There may be more appropriate methods, but it can be used as follows.

client = ApiClient()
client.login()
client.get_csrf_token()

uuid = "cefa8076-4ddf-4c05-a03d-fcdebbf0c209"
file = "<file path>"
content_type = "<content type>"
field = "field_file"

client.upload_file(content_type, uuid, field, file)

The following environment variables are required.

DRUPAL_BASE_URL=
DRUPAL_USERNAME=
DRUPAL_PASSWORD=

Using from Next.js

TEI/XML files uploaded to the object storage are loaded from applications such as Next.js.

The following library was used successfully.

https://www.npmjs.com/package/@aws-sdk/client-s3

Specifically, it was used as follows.

import { S3Client, GetObjectCommand } from '@aws-sdk/client-s3';
import { DOMParser, Document as XMLDocument } from '@xmldom/xmldom';

export const convertToXml = (xmlText: string): XMLDocument => {
  const parser = new DOMParser();
  const xml = parser.parseFromString(xmlText, 'text/xml');
  return xml;
};

export const getXml = async (id: string): Promise<XMLDocument | null> => {
  const client = new S3Client({
    region: 'us-east-1', // May or may not need to be set depending on the service
    endpoint: process.env.S3_ENDPOINT || '',
    credentials: {
      accessKeyId: process.env.S3_ACCESS_KEY_ID || '',
      secretAccessKey: process.env.S3_SECRET_ACCESS_KEY || '',
    },
  });

  const command = new GetObjectCommand({
    Bucket: process.env.S3_BUCKET || '',
    Key: `xml/${id}.xml`,
  });

  const response = await client.send(command);

  const content = await response.Body?.transformToString();

  if (!content) {
    return null;
  }

  return convertToXml(content);
};

It is used with the following environment variables.

S3_ACCESS_KEY_ID=
S3_SECRET_ACCESS_KEY=
S3_ENDPOINT=https://s3ds.mdx.jp
S3_BUCKET=

As a result, the following architecture can be achieved.

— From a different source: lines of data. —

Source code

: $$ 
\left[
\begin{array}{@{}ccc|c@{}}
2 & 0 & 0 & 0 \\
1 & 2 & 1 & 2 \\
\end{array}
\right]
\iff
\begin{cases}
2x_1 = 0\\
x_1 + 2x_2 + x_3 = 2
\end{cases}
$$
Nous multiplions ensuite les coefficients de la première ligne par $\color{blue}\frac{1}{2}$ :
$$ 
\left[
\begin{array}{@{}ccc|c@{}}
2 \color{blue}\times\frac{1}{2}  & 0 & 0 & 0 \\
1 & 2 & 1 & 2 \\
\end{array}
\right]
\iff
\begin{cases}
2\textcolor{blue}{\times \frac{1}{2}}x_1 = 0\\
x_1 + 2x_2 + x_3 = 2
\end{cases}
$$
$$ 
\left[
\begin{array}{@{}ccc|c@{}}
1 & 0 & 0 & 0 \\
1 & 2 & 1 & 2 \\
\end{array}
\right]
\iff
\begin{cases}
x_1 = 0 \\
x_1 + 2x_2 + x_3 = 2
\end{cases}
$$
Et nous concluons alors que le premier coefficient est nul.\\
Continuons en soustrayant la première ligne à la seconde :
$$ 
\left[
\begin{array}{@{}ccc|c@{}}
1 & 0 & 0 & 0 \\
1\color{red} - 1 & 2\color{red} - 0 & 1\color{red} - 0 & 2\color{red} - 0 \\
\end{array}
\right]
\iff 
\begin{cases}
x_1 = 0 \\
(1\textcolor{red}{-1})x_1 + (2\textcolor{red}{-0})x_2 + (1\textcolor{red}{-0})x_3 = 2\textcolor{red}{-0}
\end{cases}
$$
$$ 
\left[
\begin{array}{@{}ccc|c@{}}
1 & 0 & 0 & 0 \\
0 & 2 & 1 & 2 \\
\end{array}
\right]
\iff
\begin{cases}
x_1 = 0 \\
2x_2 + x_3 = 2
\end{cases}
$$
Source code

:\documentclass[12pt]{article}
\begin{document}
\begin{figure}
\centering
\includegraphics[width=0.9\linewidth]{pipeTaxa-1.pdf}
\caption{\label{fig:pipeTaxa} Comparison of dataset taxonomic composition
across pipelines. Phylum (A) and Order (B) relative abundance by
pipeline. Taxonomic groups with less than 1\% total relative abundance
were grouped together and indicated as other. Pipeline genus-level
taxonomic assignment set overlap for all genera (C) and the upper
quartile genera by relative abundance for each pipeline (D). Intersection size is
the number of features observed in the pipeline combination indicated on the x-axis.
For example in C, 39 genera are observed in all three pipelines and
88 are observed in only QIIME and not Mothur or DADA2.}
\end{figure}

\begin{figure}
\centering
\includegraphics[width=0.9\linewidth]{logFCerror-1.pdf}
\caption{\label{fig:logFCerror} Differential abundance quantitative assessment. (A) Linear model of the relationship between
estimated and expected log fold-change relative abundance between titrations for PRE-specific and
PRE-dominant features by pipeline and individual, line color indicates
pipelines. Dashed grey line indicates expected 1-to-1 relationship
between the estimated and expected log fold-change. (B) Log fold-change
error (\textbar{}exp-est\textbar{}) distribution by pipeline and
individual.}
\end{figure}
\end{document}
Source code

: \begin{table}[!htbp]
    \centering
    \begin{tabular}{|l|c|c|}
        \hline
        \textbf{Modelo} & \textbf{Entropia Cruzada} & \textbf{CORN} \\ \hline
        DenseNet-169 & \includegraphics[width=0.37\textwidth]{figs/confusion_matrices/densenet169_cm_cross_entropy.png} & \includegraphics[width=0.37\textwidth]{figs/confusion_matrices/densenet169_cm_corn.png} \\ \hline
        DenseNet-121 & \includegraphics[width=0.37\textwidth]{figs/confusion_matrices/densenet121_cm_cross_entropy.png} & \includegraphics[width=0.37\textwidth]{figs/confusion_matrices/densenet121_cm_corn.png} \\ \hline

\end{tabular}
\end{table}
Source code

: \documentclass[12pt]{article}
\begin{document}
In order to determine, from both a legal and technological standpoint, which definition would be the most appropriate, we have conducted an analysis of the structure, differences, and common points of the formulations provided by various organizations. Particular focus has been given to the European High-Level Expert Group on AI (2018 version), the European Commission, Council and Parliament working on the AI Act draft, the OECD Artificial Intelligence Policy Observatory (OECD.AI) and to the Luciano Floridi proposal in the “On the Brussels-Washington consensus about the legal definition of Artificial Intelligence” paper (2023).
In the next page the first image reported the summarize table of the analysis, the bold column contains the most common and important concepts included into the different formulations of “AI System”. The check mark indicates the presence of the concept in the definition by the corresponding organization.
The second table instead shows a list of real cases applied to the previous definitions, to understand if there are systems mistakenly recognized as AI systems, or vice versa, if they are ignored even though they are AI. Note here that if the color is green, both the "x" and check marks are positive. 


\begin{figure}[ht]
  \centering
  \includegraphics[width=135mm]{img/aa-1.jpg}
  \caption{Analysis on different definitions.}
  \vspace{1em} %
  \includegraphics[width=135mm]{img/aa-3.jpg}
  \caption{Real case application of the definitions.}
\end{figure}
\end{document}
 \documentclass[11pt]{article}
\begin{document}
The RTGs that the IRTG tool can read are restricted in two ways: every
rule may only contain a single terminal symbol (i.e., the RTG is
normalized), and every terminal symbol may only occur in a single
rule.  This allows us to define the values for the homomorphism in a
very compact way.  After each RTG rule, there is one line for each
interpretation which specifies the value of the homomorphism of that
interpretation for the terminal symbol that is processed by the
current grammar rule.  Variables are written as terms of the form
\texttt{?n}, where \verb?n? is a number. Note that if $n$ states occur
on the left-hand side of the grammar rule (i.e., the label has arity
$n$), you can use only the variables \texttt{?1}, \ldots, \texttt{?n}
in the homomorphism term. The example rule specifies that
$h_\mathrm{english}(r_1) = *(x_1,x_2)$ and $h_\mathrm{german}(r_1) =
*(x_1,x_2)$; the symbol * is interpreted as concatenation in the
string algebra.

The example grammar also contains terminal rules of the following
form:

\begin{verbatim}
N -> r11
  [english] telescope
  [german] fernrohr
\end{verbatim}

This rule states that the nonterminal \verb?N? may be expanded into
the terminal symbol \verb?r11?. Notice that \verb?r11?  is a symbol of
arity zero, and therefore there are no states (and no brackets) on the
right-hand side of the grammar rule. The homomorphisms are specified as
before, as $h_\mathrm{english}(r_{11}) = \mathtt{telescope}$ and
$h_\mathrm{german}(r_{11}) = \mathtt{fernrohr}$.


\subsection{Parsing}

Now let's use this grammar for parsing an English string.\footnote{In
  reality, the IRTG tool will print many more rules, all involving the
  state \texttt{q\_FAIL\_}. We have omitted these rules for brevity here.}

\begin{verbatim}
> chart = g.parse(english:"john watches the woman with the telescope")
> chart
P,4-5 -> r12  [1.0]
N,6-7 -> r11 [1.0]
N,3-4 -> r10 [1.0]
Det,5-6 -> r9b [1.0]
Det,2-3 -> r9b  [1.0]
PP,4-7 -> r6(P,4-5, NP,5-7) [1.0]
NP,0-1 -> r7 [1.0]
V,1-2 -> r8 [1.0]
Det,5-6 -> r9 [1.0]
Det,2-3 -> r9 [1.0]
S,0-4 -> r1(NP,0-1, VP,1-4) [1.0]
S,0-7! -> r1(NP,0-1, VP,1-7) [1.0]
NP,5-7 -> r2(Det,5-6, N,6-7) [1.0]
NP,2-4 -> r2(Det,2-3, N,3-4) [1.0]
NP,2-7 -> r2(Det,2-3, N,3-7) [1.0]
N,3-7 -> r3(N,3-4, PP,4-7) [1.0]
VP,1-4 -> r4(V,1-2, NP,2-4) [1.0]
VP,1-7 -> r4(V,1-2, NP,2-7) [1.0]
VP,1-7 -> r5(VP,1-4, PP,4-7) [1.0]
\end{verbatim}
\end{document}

Future Outlook: Connecting with LEAF-Writer

While we have not prepared an editing environment for TEI/XML files uploaded to Drupal (or rather, mdx I’s object storage) in this case, using the following LEAF-Writer Drupal module could potentially allow TEI/XML file editing and management to be completed within the CMS.

https://gitlab.com/calincs/cwrc/leaf-writer/leaf_writer

Also, the following prototype connecting GakuNin RDM and LEAF-Writer may be a useful reference.

Summary

This article introduced an example of hosting TEI/XML files on S3-compatible object storage. Since there are both advantages and disadvantages to this approach, I hope this article serves as a useful reference when considering architectures suited to your use case.